The next night we were at the very same roulette table, and on the other side of the room we hear a loud thump. Looking up from our gambling problem, we see an old woman sitting on the ground. She seems OK and there are several people around her telling her not to get up. She sits on the floor for about 10 minutes. During that time me and Nancy finish up our sinful and wasteful ways at the roulette table. We walk around the casino for about a minute and end up over by where the woman had fallen down, just in time to watch three security guards pushing her, now seated on a stool, up to the craps table. Ah, a happy ending after all.

As I stated in my last blog entry, we had a flat on the way home. At first I thought God was mad at me and Nancy for gambling. We were 80 bucks ahead after all. The new tire cost a total of 60 bucks, almost wiping out our winnings. I then told Nancy God was telling us not to gamble. But then cooler heads prevailed and I realized, it was God telling us to gamble MORE, so we could afford three new tires instead of one. I love God.

Now on to the actual title of this blog entry. We went to an outlet mall while in Shreveport called the Boardwalk. While there we did some shopping. One of the stores we went to was the Shoe Rack.

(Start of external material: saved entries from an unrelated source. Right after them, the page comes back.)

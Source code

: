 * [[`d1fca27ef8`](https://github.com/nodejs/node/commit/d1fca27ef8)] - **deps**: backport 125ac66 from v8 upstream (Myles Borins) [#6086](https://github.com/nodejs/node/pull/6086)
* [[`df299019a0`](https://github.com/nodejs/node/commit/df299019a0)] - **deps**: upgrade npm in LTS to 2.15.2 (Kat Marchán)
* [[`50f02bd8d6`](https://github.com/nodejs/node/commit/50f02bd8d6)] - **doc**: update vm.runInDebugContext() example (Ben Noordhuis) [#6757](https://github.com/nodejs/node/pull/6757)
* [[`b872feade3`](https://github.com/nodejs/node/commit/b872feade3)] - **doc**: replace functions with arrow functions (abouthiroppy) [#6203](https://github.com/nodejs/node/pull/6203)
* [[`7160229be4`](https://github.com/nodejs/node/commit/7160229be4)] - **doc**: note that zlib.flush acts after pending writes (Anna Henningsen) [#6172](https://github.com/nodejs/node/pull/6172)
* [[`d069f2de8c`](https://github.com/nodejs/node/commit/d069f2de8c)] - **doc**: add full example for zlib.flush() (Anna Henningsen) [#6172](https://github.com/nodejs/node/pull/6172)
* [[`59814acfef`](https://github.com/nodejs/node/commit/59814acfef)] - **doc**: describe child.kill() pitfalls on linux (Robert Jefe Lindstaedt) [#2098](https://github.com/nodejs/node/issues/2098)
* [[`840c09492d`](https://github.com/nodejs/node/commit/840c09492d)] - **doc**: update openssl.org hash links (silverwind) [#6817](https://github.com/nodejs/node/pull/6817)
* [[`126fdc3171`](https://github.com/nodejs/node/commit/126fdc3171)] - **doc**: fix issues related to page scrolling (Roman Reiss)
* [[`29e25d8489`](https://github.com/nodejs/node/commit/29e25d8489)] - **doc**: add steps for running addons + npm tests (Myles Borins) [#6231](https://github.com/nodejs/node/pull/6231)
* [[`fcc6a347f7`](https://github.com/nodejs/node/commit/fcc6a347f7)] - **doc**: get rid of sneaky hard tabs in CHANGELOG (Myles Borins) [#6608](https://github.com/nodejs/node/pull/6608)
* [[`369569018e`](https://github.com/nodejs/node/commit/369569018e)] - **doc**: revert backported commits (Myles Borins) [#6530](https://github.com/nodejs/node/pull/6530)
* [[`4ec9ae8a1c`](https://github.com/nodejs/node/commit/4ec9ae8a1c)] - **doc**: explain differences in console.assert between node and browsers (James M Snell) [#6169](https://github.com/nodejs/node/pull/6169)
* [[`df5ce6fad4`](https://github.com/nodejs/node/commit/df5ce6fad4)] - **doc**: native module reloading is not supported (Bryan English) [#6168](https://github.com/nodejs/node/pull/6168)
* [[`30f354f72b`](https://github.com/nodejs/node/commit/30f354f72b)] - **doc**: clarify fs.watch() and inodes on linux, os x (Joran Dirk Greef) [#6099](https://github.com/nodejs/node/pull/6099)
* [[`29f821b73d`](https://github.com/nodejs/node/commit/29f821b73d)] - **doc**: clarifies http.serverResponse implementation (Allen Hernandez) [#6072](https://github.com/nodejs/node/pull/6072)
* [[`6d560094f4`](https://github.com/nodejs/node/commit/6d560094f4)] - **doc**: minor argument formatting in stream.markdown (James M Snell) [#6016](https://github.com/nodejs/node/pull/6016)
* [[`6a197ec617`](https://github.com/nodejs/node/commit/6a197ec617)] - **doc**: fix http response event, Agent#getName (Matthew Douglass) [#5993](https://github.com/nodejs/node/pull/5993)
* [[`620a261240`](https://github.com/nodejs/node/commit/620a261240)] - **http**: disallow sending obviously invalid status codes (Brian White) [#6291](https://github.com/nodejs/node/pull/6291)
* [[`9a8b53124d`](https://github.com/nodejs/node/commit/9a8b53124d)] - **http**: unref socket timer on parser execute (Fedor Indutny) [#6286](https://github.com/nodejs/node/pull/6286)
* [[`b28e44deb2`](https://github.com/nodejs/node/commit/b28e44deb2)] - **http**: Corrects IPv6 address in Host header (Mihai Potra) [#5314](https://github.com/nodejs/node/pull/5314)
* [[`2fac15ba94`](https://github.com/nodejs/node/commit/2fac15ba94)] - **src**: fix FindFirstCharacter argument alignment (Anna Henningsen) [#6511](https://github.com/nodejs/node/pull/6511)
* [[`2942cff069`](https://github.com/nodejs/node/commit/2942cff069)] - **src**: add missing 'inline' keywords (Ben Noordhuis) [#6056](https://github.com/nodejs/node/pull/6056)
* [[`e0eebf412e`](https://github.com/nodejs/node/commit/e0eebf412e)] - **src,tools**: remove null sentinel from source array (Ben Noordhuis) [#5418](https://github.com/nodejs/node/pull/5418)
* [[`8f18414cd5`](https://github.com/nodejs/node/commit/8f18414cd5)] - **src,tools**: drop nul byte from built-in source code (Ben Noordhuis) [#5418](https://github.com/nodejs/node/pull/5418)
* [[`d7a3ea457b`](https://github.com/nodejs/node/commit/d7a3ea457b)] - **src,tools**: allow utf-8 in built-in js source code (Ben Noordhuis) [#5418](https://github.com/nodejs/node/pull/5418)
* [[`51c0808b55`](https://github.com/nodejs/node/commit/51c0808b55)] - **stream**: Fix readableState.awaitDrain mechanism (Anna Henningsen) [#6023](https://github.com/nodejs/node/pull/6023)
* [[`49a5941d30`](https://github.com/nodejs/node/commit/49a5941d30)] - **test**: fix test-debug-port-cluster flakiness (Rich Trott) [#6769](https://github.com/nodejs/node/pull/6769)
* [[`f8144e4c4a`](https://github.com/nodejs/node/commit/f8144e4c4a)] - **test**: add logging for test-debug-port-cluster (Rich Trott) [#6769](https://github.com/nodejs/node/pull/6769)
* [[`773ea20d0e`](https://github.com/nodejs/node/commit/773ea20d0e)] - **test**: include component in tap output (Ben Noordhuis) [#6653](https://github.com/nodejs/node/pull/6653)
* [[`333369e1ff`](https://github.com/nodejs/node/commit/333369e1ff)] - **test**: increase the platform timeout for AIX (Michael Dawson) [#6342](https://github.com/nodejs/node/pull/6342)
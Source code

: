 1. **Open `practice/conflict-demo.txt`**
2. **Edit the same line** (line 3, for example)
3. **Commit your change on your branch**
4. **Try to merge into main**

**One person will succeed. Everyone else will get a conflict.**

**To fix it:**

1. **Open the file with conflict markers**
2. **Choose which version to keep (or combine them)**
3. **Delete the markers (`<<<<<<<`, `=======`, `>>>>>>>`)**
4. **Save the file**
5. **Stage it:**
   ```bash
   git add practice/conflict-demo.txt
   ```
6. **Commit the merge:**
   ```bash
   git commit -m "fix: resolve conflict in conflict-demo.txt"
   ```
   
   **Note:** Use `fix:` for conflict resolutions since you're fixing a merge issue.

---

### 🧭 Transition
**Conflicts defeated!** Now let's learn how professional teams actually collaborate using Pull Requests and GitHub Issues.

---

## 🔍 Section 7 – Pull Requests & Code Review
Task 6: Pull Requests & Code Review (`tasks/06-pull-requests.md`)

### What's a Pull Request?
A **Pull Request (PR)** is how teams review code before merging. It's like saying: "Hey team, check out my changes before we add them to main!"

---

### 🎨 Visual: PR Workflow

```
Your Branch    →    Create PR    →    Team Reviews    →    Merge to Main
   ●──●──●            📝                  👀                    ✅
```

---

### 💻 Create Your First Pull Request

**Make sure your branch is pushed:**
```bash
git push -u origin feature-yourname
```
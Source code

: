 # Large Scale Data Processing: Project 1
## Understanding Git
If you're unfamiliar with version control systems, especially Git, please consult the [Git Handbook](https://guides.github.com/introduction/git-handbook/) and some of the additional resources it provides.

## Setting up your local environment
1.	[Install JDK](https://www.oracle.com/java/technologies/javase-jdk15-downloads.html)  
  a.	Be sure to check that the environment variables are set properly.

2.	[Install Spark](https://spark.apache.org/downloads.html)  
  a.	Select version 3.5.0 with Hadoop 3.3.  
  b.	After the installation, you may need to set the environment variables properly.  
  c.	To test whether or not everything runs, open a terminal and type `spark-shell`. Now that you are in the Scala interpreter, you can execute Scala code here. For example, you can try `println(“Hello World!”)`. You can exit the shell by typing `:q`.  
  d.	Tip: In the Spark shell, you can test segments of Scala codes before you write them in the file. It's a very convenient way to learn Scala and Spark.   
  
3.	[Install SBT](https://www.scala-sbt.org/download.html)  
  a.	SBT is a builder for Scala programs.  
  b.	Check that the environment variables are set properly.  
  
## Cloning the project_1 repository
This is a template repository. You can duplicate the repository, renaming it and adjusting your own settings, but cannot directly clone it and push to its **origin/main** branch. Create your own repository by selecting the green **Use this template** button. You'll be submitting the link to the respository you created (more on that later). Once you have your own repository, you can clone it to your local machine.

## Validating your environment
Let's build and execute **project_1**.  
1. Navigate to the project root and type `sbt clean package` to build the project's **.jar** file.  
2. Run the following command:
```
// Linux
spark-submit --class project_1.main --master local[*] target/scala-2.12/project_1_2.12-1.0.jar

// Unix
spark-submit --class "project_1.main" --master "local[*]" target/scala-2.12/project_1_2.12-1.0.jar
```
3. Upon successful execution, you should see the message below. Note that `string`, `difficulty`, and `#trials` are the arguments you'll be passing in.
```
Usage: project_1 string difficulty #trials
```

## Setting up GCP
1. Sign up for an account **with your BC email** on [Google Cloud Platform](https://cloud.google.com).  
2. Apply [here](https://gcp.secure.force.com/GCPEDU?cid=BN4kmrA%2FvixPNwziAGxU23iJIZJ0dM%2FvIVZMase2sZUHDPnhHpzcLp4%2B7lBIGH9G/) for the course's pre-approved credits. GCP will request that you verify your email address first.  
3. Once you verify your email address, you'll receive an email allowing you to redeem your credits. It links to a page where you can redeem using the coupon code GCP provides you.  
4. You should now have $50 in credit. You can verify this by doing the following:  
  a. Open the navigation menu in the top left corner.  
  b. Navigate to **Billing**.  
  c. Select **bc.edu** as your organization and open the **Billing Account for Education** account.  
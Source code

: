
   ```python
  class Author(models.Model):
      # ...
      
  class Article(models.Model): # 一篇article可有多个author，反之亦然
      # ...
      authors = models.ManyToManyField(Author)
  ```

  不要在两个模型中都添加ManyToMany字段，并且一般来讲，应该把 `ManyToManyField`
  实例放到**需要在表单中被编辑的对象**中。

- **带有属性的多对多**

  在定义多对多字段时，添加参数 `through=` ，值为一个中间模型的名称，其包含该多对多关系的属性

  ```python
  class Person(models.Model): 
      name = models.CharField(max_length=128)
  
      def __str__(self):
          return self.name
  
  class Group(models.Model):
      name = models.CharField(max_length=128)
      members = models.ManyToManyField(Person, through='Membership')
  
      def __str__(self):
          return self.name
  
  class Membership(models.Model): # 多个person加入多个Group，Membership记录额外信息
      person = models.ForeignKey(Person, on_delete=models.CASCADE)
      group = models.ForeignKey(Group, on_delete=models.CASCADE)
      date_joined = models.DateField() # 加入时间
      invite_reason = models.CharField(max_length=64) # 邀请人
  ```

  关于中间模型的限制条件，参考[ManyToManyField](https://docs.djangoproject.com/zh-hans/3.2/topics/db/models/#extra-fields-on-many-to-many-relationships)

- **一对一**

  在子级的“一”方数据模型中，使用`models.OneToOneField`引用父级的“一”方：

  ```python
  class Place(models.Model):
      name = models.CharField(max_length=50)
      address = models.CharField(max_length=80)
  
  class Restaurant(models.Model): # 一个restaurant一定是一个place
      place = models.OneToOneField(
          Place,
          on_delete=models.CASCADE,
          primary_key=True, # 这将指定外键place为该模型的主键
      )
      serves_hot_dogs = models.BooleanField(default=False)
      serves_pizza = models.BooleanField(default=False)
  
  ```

It's no secret that I'm not the tallest creature God ever created. I stand at a whopping 5'4", if I'm not slouching. My shoe size is average in comparison to my height and the size of my penis, men's seven and a half.

I've shopped for shoes my whole life and I've discovered they don't make many pairs of shoes in my size. That or there are a shit ton of short and proud men wondering the earth.

While perusing the shoes I noticed something that troubled me. The shelving went all the way to the ceiling, about 7 feet up, and all the shoes were arranged from largest sizes at the bottom to smaller sizes at the top. Someone didn't think this out very well. It doesn't take a rocket surgeon to figure out that if a person has smaller feet, then they are probably not very tall, and visa versa. So why in the hell are the smaller shoes up above me just out of my reach.

I can only think it's a horribly nasty trick to make me feel even more inadequate about my height. I bet Randy Newman has stock in the Shoe Rack.